Derrick Jerome Martin (born May 16, 1985) is a former American football safety. He was drafted by the Baltimore Ravens in the sixth round of the 2006 NFL Draft. He played college football at Wyoming.

He has also played for the Green Bay Packers, New York Giants, New England Patriots, and Chicago Bears. With the Packers, he won Super Bowl XLV over the Pittsburgh Steelers and the following year with the Giants, he won Super Bowl XLVI over the Patriots.

Early years
Martin attended Thomas Jefferson High School in Denver, CO where he led his team to the quarter final stage of the 2001 state playoffs and also the 2002 state semifinals. Martin also excelled at basketball where he was team captain. He was named Gatorade player of the year as a senior.

College career

Martin was recruited to play football for the Wyoming Cowboys by head coach Joe Glenn and his coaching staff.
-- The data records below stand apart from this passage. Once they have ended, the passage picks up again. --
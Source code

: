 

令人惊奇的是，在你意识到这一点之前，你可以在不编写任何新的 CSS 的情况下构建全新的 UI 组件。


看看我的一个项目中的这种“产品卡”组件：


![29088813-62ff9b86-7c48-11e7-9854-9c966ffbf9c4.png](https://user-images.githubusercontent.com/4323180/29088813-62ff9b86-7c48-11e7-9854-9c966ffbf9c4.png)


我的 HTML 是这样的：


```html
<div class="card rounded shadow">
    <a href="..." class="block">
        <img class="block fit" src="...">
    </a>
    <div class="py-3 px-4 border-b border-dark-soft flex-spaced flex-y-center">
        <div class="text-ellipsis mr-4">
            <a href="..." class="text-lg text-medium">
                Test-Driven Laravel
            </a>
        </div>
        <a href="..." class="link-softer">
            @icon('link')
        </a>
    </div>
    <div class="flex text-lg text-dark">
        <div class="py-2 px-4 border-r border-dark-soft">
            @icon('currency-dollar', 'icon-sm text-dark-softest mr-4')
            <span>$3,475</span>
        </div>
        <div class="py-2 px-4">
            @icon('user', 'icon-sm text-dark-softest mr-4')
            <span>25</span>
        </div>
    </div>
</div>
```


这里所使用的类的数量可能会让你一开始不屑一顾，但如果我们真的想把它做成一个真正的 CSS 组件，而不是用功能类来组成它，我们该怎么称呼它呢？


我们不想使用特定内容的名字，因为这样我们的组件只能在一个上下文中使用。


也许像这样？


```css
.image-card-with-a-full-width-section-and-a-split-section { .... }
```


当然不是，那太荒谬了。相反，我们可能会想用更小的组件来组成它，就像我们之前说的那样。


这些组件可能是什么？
As a Wyoming Cowboy he became an immediate contributor as a defensive back his freshman season, recovering a blocked punt and running it into the end zone for a touchdown in the season opener against Montana State.

Martin earned Second-team All-Conference honors as a sophomore, and helped lead the Wyoming Cowboys to a win over a heavily favored UCLA team by a score of 24-21 in the Las Vegas Bowl.

At the end of Martin’s junior season of 2005, he made the decision to enter the NFL Draft.

Martin played in a total of 30 games, making 24 starts and finishing his college career with 134 tackles and six interceptions.

Professional career

Baltimore Ravens
Martin was selected by the Baltimore Ravens in the sixth round (208th overall) in the 2006 NFL Draft. He was the first ever player to be selected by the Ravens out of the University of Wyoming. In his rookie season he played in eight games posting four tackles. He made his NFL debut versus the Carolina Panthers on October 15. In the 2007 season, he made 32 tackles.

Green Bay Packers
On September 5, 2009, Martin was traded to the Green Bay Packers for tackle Tony Moll. He was the Packers' Special Team ace in the 2009 season, and was one of the Packers two Special Teams captains (along with linebacker Desmond Bishop) in Green Bay's playoff loss at Arizona.

Martin was placed on injured reserve when he sustained a knee injury against the Washington Redskins on October 10, 2010.  Martin also recorded an interception, which he returned 15 yards that season.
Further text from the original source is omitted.